§ **Task statement**
Nothing but the lines from the one containing "[Manual]: https://aptivi.gitbook.io/specprobe-manual/" through the last line of the data below should be returned, each copied exactly.

■ ■ ■

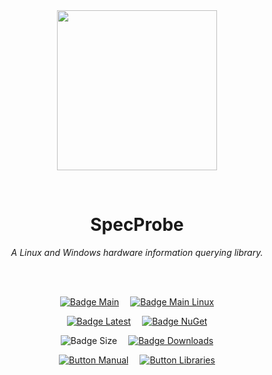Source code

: 
<div align = center>

<br>
<br>
    
<img
  src = 'https://cdn.jsdelivr.net/gh/Aptivi/SpecProbe@master/SpecProbe/OfficialAppIcon-SpecProbe-512.png'
  width = 256
  align = center
/>

<br>

# SpecProbe
    
*A Linux and Windows hardware information querying library.*

<br>
<br>

[![Badge Main]][Main]   
[![Badge Main Linux]][Main Linux]

[![Badge Latest]][Latest]   
[![Badge NuGet]][NuGet]

![Badge Size]   
[![Badge Downloads]][Releases]

[![Button Manual]][Manual]   
[![Button Libraries]][Libraries]

</div>
    
<br>

</div>


<!----------------------------------------------------------------------------->

[Releases]: https://github.com/Aptivi/SpecProbe/releases
[Latest]: https://github.com/Aptivi/SpecProbe/releases/latest
[NuGet]: https://www.nuget.org/packages/SpecProbe/

[Main]: https://github.com/Aptivi/SpecProbe/actions/workflows/build-win.yml
[Main Linux]: https://github.com/Aptivi/SpecProbe/actions/workflows/build-linux.yml

[Libraries]: https://aptivi.gitbook.io/specprobe-manual/project-dependencies
[Manual]: https://aptivi.gitbook.io/specprobe-manual/

<!----------------------------------[ Badges ]--------------------------------->

[Badge Downloads]: https://img.shields.io/github/downloads/Aptivi/SpecProbe/total?color=217346&label=Downloads&style=for-the-badge&logoColor=white&logo=DocuSign&labelColor=2d9d5f
[Badge Latest]: https://img.shields.io/github/v/release/Aptivi/SpecProbe?color=212121&include_prereleases&label=github&style=for-the-badge&logoColor=white&logo=AzureArtifacts&labelColor=303030
[Badge NuGet]: https://img.shields.io/nuget/vpre/SpecProbe?color=012f52&style=for-the-badge&logoColor=white&logo=NuGet&labelColor=004880
[Badge Size]: https://img.shields.io/github/repo-size/Aptivi/SpecProbe?color=bb4a28&label=size&logoColor=white&style=for-the-badge&logo=GoogleAnalytics&labelColor=E85C33

[Badge Main]: https://github.com/Aptivi/SpecProbe/actions/workflows/build-win.yml/badge.svg
[Badge Main Linux]: https://github.com/Aptivi/SpecProbe/actions/workflows/build-linux.yml/badge.svg


<!---------------------------------[ Buttons ]--------------------------------->

[Button Libraries]: https://img.shields.io/badge/Libraries-EA8220?style=for-the-badge&logoColor=white&logo=AzureArtifacts
[Button Manual]: https://img.shields.io/badge/Docs-blueviolet?style=for-the-badge&logoColor=white&logo=GitBook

■ ■ ■

§ **Response area**
[Manual]: https://aptivi.gitbook.io/specprobe-manual/

<!----------------------------------[ Badges ]--------------------------------->

[Badge Downloads]: https://img.shields.io/github/downloads/Aptivi/SpecProbe/total?color=217346&label=Downloads&style=for-the-badge&logoColor=white&logo=DocuSign&labelColor=2d9d5f
[Badge Latest]: https://img.shields.io/github/v/release/Aptivi/SpecProbe?color=212121&include_prereleases&label=github&style=for-the-badge&logoColor=white&logo=AzureArtifacts&labelColor=303030
[Badge NuGet]: https://img.shields.io/nuget/vpre/SpecProbe?color=012f52&style=for-the-badge&logoColor=white&logo=NuGet&labelColor=004880
[Badge Size]: https://img.shields.io/github/repo-size/Aptivi/SpecProbe?color=bb4a28&label=size&logoColor=white&style=for-the-badge&logo=GoogleAnalytics&labelColor=E85C33

[Badge Main]: https://github.com/Aptivi/SpecProbe/actions/workflows/build-win.yml/badge.svg
[Badge Main Linux]: https://github.com/Aptivi/SpecProbe/actions/workflows/build-linux.yml/badge.svg


<!---------------------------------[ Buttons ]--------------------------------->

[Button Libraries]: https://img.shields.io/badge/Libraries-EA8220?style=for-the-badge&logoColor=white&logo=AzureArtifacts
[Button Manual]: https://img.shields.io/badge/Docs-blueviolet?style=for-the-badge&logoColor=white&logo=GitBook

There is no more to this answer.